BEGIN Task data

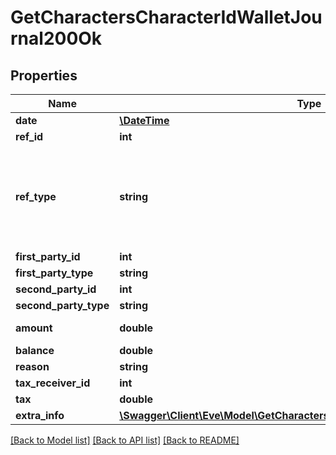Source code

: # GetCharactersCharacterIdWalletJournal200Ok

## Properties
Name | Type | Description | Notes
------------ | ------------- | ------------- | -------------
**date** | [**\DateTime**](\DateTime.md) | Date and time of transaction | 
**ref_id** | **int** | Unique journal reference ID | 
**ref_type** | **string** | Transaction type, different type of transaction will populate different fields in &#x60;extra_info&#x60; Note: If you have an existing XML API application that is using ref_types, you will need to know which string ESI ref_type maps to which integer. You can use the following gist to see string-&gt;int mappings: https://gist.github.com/ccp-zoetrope/c03db66d90c2148724c06171bc52e0ec | 
**first_party_id** | **int** | first_party_id integer | [optional] 
**first_party_type** | **string** | first_party_type string | [optional] 
**second_party_id** | **int** | second_party_id integer | [optional] 
**second_party_type** | **string** | second_party_type string | [optional] 
**amount** | **double** | Transaction amount. Positive when value transferred to the first party. Negative otherwise | [optional] 
**balance** | **double** | Wallet balance after transaction occurred | [optional] 
**reason** | **string** | reason string | [optional] 
**tax_receiver_id** | **int** | the corporation ID receiving any tax paid | [optional] 
**tax** | **double** | Tax amount received for tax related transactions | [optional] 
**extra_info** | [**\Swagger\Client\Eve\Model\GetCharactersCharacterIdWalletJournalExtraInfo**](GetCharactersCharacterIdWalletJournalExtraInfo.md) |  | [optional] 

[[Back to Model list]](../README.md#documentation-for-models) [[Back to API list]](../README.md#documentation-for-api-endpoints) [[Back to README]](../README.md)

END Task data

== Problem statement ==
All the records need to be repeated exactly, with the images dropped.

== Output of the exercise ==
Source code

: # GetCharactersCharacterIdWalletJournal200Ok

## Properties
Name | Type | Description | Notes
------------ | ------------- | ------------- | -------------
**date** | [**\DateTime**](\DateTime.md) | Date and time of transaction | 
**ref_id** | **int** | Unique journal reference ID | 
**ref_type** | **string** | Transaction type, different type of transaction will populate different fields in &#x60;extra_info&#x60; Note: If you have an existing XML API application that is using ref_types, you will need to know which string ESI ref_type maps to which integer. You can use the following gist to see string-&gt;int mappings: https://gist.github.com/ccp-zoetrope/c03db66d90c2148724c06171bc52e0ec | 
**first_party_id** | **int** | first_party_id integer | [optional] 
**first_party_type** | **string** | first_party_type string | [optional] 
**second_party_id** | **int** | second_party_id integer | [optional] 
**second_party_type** | **string** | second_party_type string | [optional] 
**amount** | **double** | Transaction amount. Positive when value transferred to the first party. Negative otherwise | [optional] 
**balance** | **double** | Wallet balance after transaction occurred | [optional] 
**reason** | **string** | reason string | [optional] 
**tax_receiver_id** | **int** | the corporation ID receiving any tax paid | [optional] 
**tax** | **double** | Tax amount received for tax related transactions | [optional] 
**extra_info** | [**\Swagger\Client\Eve\Model\GetCharactersCharacterIdWalletJournalExtraInfo**](GetCharactersCharacterIdWalletJournalExtraInfo.md) |  | [optional] 

[[Back to Model list]](../README.md#documentation-for-models) [[Back to API list]](../README.md#documentation-for-api-endpoints) [[Back to README]](../README.md)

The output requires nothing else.